What is being asked ▸ Nothing in the records below should be altered in the copy, although the pictures must be left out.

Dataset entries:

=== Section Start ===

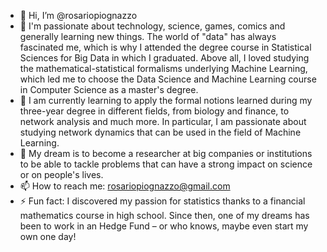 - 👋 Hi, I’m @rosariopiognazzo
- 👀 I'm passionate about technology, science, games, comics and generally learning new things. The world of "data" has always fascinated me, which is why I attended the degree course in Statistical Sciences for Big Data in which I graduated. Above all, I loved studying the mathematical-statistical formalisms underlying Machine Learning, which led me to choose the Data Science and Machine Learning course in Computer Science as a master's degree. 
- 🌱 I am currently learning to apply the formal notions learned during my three-year degree in different fields, from biology and finance, to network analysis and much more. In particular, I am passionate about studying network dynamics that can be used in the field of Machine Learning.
- 💞️ My dream is to become a researcher at big companies or institutions to be able to tackle problems that can have a strong impact on science or on people's lives.
- 📫 How to reach me: rosariopiognazzo@gmail.com
- ⚡ Fun fact: I discovered my passion for statistics thanks to a financial mathematics course in high school. Since then, one of my dreams has been to work in an Hedge Fund – or who knows, maybe even start my own one day!

<!---
rosariopiognazzo/rosariopiognazzo is a ✨ special ✨ repository because its `README.md` (this file) appears on your GitHub profile.
You can click the Preview link to take a look at your changes.
--->
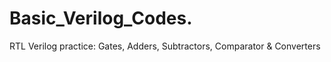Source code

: # Basic_Verilog_Codes.
RTL Verilog practice: Gates, Adders, Subtractors, Comparator &amp; Converters
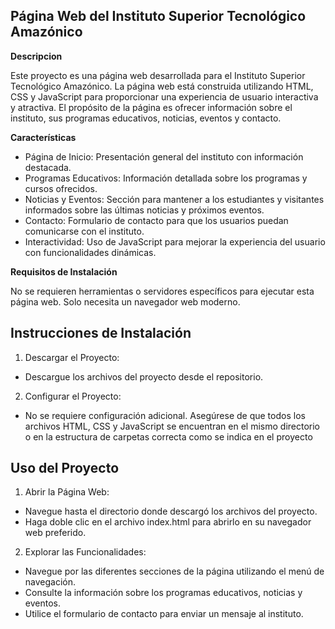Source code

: ## Página Web del Instituto Superior Tecnológico Amazónico

**Descripcion**

Este proyecto es una página web desarrollada para el Instituto Superior Tecnológico Amazónico. La página web está construida utilizando HTML, CSS y JavaScript para proporcionar una experiencia de usuario interactiva y atractiva. El propósito de la página es ofrecer información sobre el instituto, sus programas educativos, noticias, eventos y contacto.

**Características**
- Página de Inicio: Presentación general del instituto con información destacada.
- Programas Educativos: Información detallada sobre los programas y cursos ofrecidos.
- Noticias y Eventos: Sección para mantener a los estudiantes y visitantes informados sobre las últimas noticias y próximos eventos.
- Contacto: Formulario de contacto para que los usuarios puedan comunicarse con el instituto.
- Interactividad: Uso de JavaScript para mejorar la experiencia del usuario con funcionalidades dinámicas.

**Requisitos de Instalación**

No se requieren herramientas o servidores específicos para ejecutar esta página web. Solo necesita un navegador web moderno.

## Instrucciones de Instalación
1) Descargar el Proyecto:
- Descargue los archivos del proyecto desde el repositorio.
2) Configurar el Proyecto:
- No se requiere configuración adicional. Asegúrese de que todos los archivos HTML, CSS y JavaScript se encuentran en el mismo directorio o en la estructura de carpetas correcta como se indica en el proyecto

## Uso del Proyecto
1) Abrir la Página Web:

- Navegue hasta el directorio donde descargó los archivos del proyecto.
- Haga doble clic en el archivo index.html para abrirlo en su navegador web preferido.
2) Explorar las Funcionalidades:

- Navegue por las diferentes secciones de la página utilizando el menú de navegación.
- Consulte la información sobre los programas educativos, noticias y eventos.
- Utilice el formulario de contacto para enviar un mensaje al instituto.

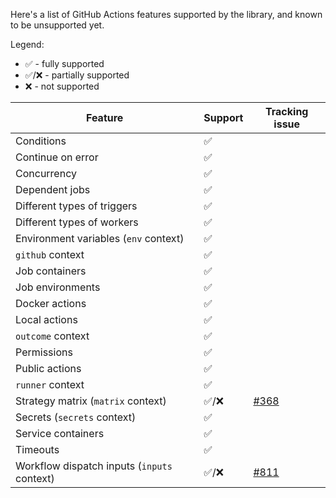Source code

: Here's a list of GitHub Actions features supported by the library, and known to be unsupported yet.

Legend:

* ✅ - fully supported
* ✅/❌ - partially supported
* ❌ - not supported

| Feature                                     | Support | Tracking issue                                                             |
|---------------------------------------------|---------|----------------------------------------------------------------------------|
| Conditions                                  | ✅       |                                                                            |
| Continue on error                           | ✅       |                                                                            |
| Concurrency                                 | ✅       |                                                                            |
| Dependent jobs                              | ✅       |                                                                            |
| Different types of triggers                 | ✅       |                                                                            |
| Different types of workers                  | ✅       |                                                                            |
| Environment variables (`env` context)       | ✅       |                                                                            |
| `github` context                            | ✅       |                                                                            |
| Job containers                              | ✅       |                                                                            |
| Job environments                            | ✅       |                                                                            |
| Docker actions                              | ✅       |                                                                            |
| Local actions                               | ✅       |                                                                            |
| `outcome` context                           | ✅       |                                                                            |
| Permissions                                 | ✅       |                                                                            |
| Public actions                              | ✅       |                                                                            |
| `runner` context                            | ✅       |                                                                            |
| Strategy matrix (`matrix` context)          | ✅/❌     | [#368](https://github.com/typesafegithub/github-workflows-kt/issues/368)   |
| Secrets (`secrets` context)                 | ✅       |                                                                            |
| Service containers                          | ✅       |                                                                            |
| Timeouts                                    | ✅       |                                                                            |
| Workflow dispatch inputs (`inputs` context) | ✅/❌     | [#811](https://github.com/typesafegithub/github-workflows-kt/issues/811)   |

=== Section End ===

Answer section ▸
 - 👋 Hi, I’m @rosariopiognazzo
- 👀 I'm passionate about technology, science, games, comics and generally learning new things. The world of "data" has always fascinated me, which is why I attended the degree course in Statistical Sciences for Big Data in which I graduated. Above all, I loved studying the mathematical-statistical formalisms underlying Machine Learning, which led me to choose the Data Science and Machine Learning course in Computer Science as a master's degree. 
- 🌱 I am currently learning to apply the formal notions learned during my three-year degree in different fields, from biology and finance, to network analysis and much more. In particular, I am passionate about studying network dynamics that can be used in the field of Machine Learning.
- 💞️ My dream is to become a researcher at big companies or institutions to be able to tackle problems that can have a strong impact on science or on people's lives.
- 📫 How to reach me: rosariopiognazzo@gmail.com
- ⚡ Fun fact: I discovered my passion for statistics thanks to a financial mathematics course in high school. Since then, one of my dreams has been to work in an Hedge Fund – or who knows, maybe even start my own one day!

<!---
rosariopiognazzo/rosariopiognazzo is a ✨ special ✨ repository because its `README.md` (this file) appears on your GitHub profile.
You can click the Preview link to take a look at your changes.
--->
Source code

: # Basic_Verilog_Codes.
RTL Verilog practice: Gates, Adders, Subtractors, Comparator &amp; Converters
Source code

: ## Página Web del Instituto Superior Tecnológico Amazónico

**Descripcion**

Este proyecto es una página web desarrollada para el Instituto Superior Tecnológico Amazónico. La página web está construida utilizando HTML, CSS y JavaScript para proporcionar una experiencia de usuario interactiva y atractiva. El propósito de la página es ofrecer información sobre el instituto, sus programas educativos, noticias, eventos y contacto.

**Características**
- Página de Inicio: Presentación general del instituto con información destacada.
- Programas Educativos: Información detallada sobre los programas y cursos ofrecidos.
- Noticias y Eventos: Sección para mantener a los estudiantes y visitantes informados sobre las últimas noticias y próximos eventos.
- Contacto: Formulario de contacto para que los usuarios puedan comunicarse con el instituto.
- Interactividad: Uso de JavaScript para mejorar la experiencia del usuario con funcionalidades dinámicas.

**Requisitos de Instalación**

No se requieren herramientas o servidores específicos para ejecutar esta página web. Solo necesita un navegador web moderno.

## Instrucciones de Instalación
1) Descargar el Proyecto:
- Descargue los archivos del proyecto desde el repositorio.
2) Configurar el Proyecto:
- No se requiere configuración adicional. Asegúrese de que todos los archivos HTML, CSS y JavaScript se encuentran en el mismo directorio o en la estructura de carpetas correcta como se indica en el proyecto

## Uso del Proyecto
1) Abrir la Página Web:

- Navegue hasta el directorio donde descargó los archivos del proyecto.
- Haga doble clic en el archivo index.html para abrirlo en su navegador web preferido.
2) Explorar las Funcionalidades:

- Navegue por las diferentes secciones de la página utilizando el menú de navegación.
- Consulte la información sobre los programas educativos, noticias y eventos.
- Utilice el formulario de contacto para enviar un mensaje al instituto.

Source code

: Here's a list of GitHub Actions features supported by the library, and known to be unsupported yet.

Legend:

* ✅ - fully supported
* ✅/❌ - partially supported
* ❌ - not supported

| Feature                                     | Support | Tracking issue                                                             |
|---------------------------------------------|---------|----------------------------------------------------------------------------|
| Conditions                                  | ✅       |                                                                            |
| Continue on error                           | ✅       |                                                                            |
| Concurrency                                 | ✅       |                                                                            |
| Dependent jobs                              | ✅       |                                                                            |
| Different types of triggers                 | ✅       |                                                                            |
| Different types of workers                  | ✅       |                                                                            |
| Environment variables (`env` context)       | ✅       |                                                                            |
| `github` context                            | ✅       |                                                                            |
| Job containers                              | ✅       |                                                                            |
| Job environments                            | ✅       |                                                                            |
| Docker actions                              | ✅       |                                                                            |
| Local actions                               | ✅       |                                                                            |
| `outcome` context                           | ✅       |                                                                            |
| Permissions                                 | ✅       |                                                                            |
| Public actions                              | ✅       |                                                                            |
| `runner` context                            | ✅       |                                                                            |
| Strategy matrix (`matrix` context)          | ✅/❌     | [#368](https://github.com/typesafegithub/github-workflows-kt/issues/368)   |
| Secrets (`secrets` context)                 | ✅       |                                                                            |
| Service containers                          | ✅       |                                                                            |
| Timeouts                                    | ✅       |                                                                            |
| Workflow dispatch inputs (`inputs` context) | ✅/❌     | [#811](https://github.com/typesafegithub/github-workflows-kt/issues/811)   |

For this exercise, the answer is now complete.